Thursday, April 23rd, 2009

•    Breastfeed your children totally for at least the first six months. Wean them on to sugar-free, unrefined whole-foods right from the start of solids.

•     Discourage a taste for sweet foods. Read labels carefully and avoid foods and drinks with added sugar. If you can’t ban sweets altogether, give them in batches after meals rather than letting children eat them between meals; or have a ’sweet day’ once a week when the children can eat sweets to their heart’s content and then prohibit them during the rest of the week.

•     Give them fruit or savory foods for school snacks and discourage them from buying sweets at the tuck-shop.

•     As a family eat healthy, unrefined foods rich in dietary fibre.

•     Ensure that you have a toothbrush for every member of the family. A good brush should have a small head, with soft nylon bristles and a flat brushing surface, so that you can reach all parts of the mouth. As soon as the bristles begin to splay out, replace the brush.

•     Teach your children to clean their teeth from a very early age. A toddler can play with a toothbrush to get used to it but until they are about 8 or 9 children need to have their teeth cleaned for them by an adult if it is to be done well.
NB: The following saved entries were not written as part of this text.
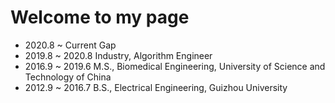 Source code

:# Welcome to my page

* 2020.8 ~ Current Gap
* 2019.8 ~ 2020.8 Industry, Algorithm Engineer
* 2016.9 ~ 2019.6 M.S., Biomedical Engineering, University of Science and Technology of China
* 2012.9 ~ 2016.7 B.S., Electrical Engineering, Guizhou University
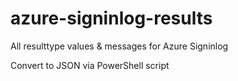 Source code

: # azure-signinlog-results
All resulttype values &amp; messages for Azure Signinlog 

Convert to JSON via PowerShell script
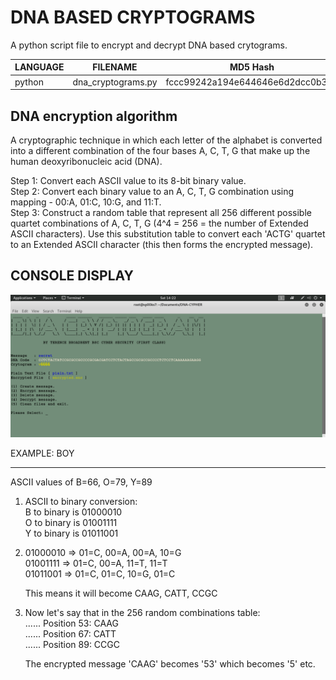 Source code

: # DNA BASED CRYPTOGRAMS
A python script file to encrypt and decrypt DNA based crytograms.

| LANGUAGE | FILENAME | MD5 Hash |
|------    |------    | -------  |
| python | dna_cryptograms.py | fccc99242a194e644646e6d2dcc0b34d |

DNA encryption algorithm
------------------------
A cryptographic technique in which each letter of the alphabet is converted into a different combination of the four bases A, C, T, G that make up the human deoxyribonucleic acid (DNA).

Step 1: Convert each ASCII value to its 8-bit binary value.</br>
Step 2: Convert each binary value to an A, C, T, G combination using mapping - 00:A, 01:C, 10:G, and 11:T.</br>
Step 3: Construct a random table that represent all 256 different possible quartet combinations of A, C, T, G (4^4 = 256 = the number of Extended ASCII characters). Use this substitution table to convert each 'ACTG' quartet to an Extended ASCII character (this then forms the encrypted message).

## CONSOLE DISPLAY
![Screenshot](picture2.png)

EXAMPLE: BOY
************
ASCII values of B=66, O=79, Y=89

1. ASCII to binary conversion:</br>
                  B to binary is 01000010</br>
                  O to binary is 01001111</br>
                  Y to binary is 01011001</br>
                  
2. 01000010 => 01=C, 00=A, 00=A, 10=G</br>
   01001111 => 01=C, 00=A, 11=T, 11=T</br>
   01011001 => 01=C, 01=C, 10=G, 01=C</br>
   
   This means it will become CAAG, CATT, CCGC
   
3. Now let's say that in the 256 random combinations table:</br>
   ......
   Position 53: CAAG</br>
   ......
   Position 67: CATT</br>
   ......
   Position 89: CCGC</br>
   
   The encrypted message 'CAAG' becomes '53' which becomes '5' etc.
Get the child to do them first; then follow up with a proper clean.

•     Teaching children to clean their teeth properly is greatly helped by using disclosing tablets or solutions. These are harmless food dyes that stain the plaque and show how ineffective the brushing has been at getting rid of it. Once the plaque has been disclosed (stained) get the child to try to brush it away-both of you will be surprised at just how sticky plaque is. Disclosing tablets can be obtained from chemists and dentists.

•     Always use fluoride toothpaste, but discourage little children from swallowing it. Never scrub the teeth across, always brush from gum to tooth, and remember to clean the inside surfaces of the teeth and the crinkly biting surfaces of the big back teeth.
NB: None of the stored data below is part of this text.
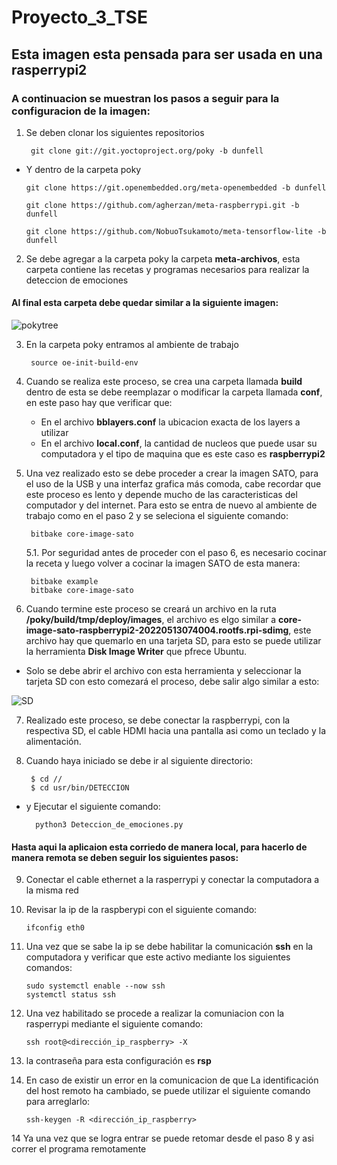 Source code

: # Proyecto_3_TSE

## Esta imagen esta pensada para ser usada en una rasperrypi2

### A continuacion se muestran los pasos a seguir para la configuracion de la imagen:

1. Se deben clonar los siguientes repositorios

        git clone git://git.yoctoproject.org/poky -b dunfell
        
  - Y dentro de la carpeta poky

        git clone https://git.openembedded.org/meta-openembedded -b dunfell

        git clone https://github.com/agherzan/meta-raspberrypi.git -b dunfell

        git clone https://github.com/NobuoTsukamoto/meta-tensorflow-lite -b dunfell
 
 2. Se debe agregar a la carpeta poky la carpeta **meta-archivos**, esta carpeta contiene las recetas y programas necesarios para realizar la deteccion de emociones

#### Al final esta carpeta debe quedar similar a la siguiente imagen:
![pokytree](https://user-images.githubusercontent.com/79667174/168238445-387d6961-e733-4d79-9361-8ac46b552fb9.png)

3. En la carpeta poky entramos al ambiente de trabajo

        source oe-init-build-env

4. Cuando se realiza este proceso, se crea una carpeta llamada **build** dentro de esta se debe reemplazar o modificar la carpeta llamada **conf**, en este paso hay que verificar que:
    - En el archivo **bblayers.conf** la ubicacion exacta de los layers a utilizar
    - En el archivo **local.conf**, la cantidad de nucleos que puede usar su computadora y el tipo de maquina que es este caso es **raspberrypi2**

5. Una vez realizado esto se debe proceder a crear la imagen SATO, para el uso de la USB y una interfaz grafica más comoda, cabe recordar que este proceso es lento y depende mucho de las caracteristicas del computador y del internet. Para esto se entra de nuevo al ambiente de trabajo como en el paso 2 y se seleciona el siguiente comando:

        bitbake core-image-sato

     5.1. Por seguridad antes de proceder con el paso 6, es necesario cocinar la receta y luego volver a cocinar la imagen SATO de esta manera:

        bitbake example
        bitbake core-image-sato
        
6. Cuando termine este proceso se creará un archivo en la ruta **/poky/build/tmp/deploy/images**, el archivo es elgo similar a **core-image-sato-raspberrypi2-20220513074004.rootfs.rpi-sdimg**, este archivo hay que quemarlo en una tarjeta SD, para esto se puede utilizar la herramienta **Disk Image Writer** que pfrece Ubuntu.
  - Solo se debe abrir el archivo con esta herramienta y seleccionar la tarjeta SD con esto comezará el proceso, debe salir algo similar a esto:


 ![SD](https://user-images.githubusercontent.com/79667174/168247280-7c96d4cf-a609-46a0-b99e-751289055b54.png)
 
7. Realizado este proceso, se debe conectar la raspberrypi, con la respectiva SD, el cable HDMI hacia una pantalla asi como un teclado y la alimentación.

8. Cuando haya iniciado se debe ir al siguiente directorio:

        $ cd // 
        $ cd usr/bin/DETECCION 
        
- y Ejecutar el siguiente comando:

        python3 Deteccion_de_emociones.py

#### Hasta aqui la aplicaion esta corriedo de manera local, para hacerlo de manera remota se deben seguir los siguientes pasos:

9. Conectar el cable ethernet a la rasperrypi y conectar la computadora a la misma red

10. Revisar la ip de la raspberypi con el siguiente comando:

        ifconfig eth0
        
11. Una vez que se sabe la ip se debe habilitar la comunicación **ssh** en la computadora y verificar que este activo mediante los siguientes comandos:

        sudo systemctl enable --now ssh
        systemctl status ssh
        
12. Una vez habilitado se procede a realizar la comuniacion con la rasperrypi mediante el siguiente comando:

        ssh root@<dirección_ip_raspberry> -X
        
13. la contraseña para esta configuración es **rsp**

15. En caso de existir un error en la comunicacion de que La identificación del host remoto ha cambiado, se puede utilizar el siguiente comando para arreglarlo:

        ssh-keygen -R <dirección_ip_raspberry>

14 Ya una vez que se logra entrar se puede retomar desde el paso 8 y asi correr el programa remotamente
•     When your children are older (about 12 or 13) they can be shown how to use dental floss. Pull out about 10 in from the container and wrap it around the middle fingers of both hands and make a ‘bridge’ of floss across your two thumbs. Gently ease the floss between the two teeth (in front of a mirror is easiest) being very careful not to snap it down and cut the gum. Gently scrape it up and down the sides of the neighboring teeth to remove plaque and food residues. Once you have done one gap go on to the next and work systematically from gap to gap. The whole thing takes about two minutes when you get good at it.

•     Take your children to the dentist regularly every six months from the age of 3. This will enable him or her to pick up disease early, to prevent the unnecessary loss of valuable first teeth, and to use surface applications of fluoride which are valuable preventives against decay. Discuss with your dentist whether fluoride tablets would be beneficial to your child.

•     If in doubt about anything ask your dentist, and encourage him or her to be interested in prevention. Show him that you think it is important for you and your children.

•     Adults should follow the advice given above but don’t need to go for regular check-ups nearly so often as children. Fluoride toothpaste is still advisable and valuable.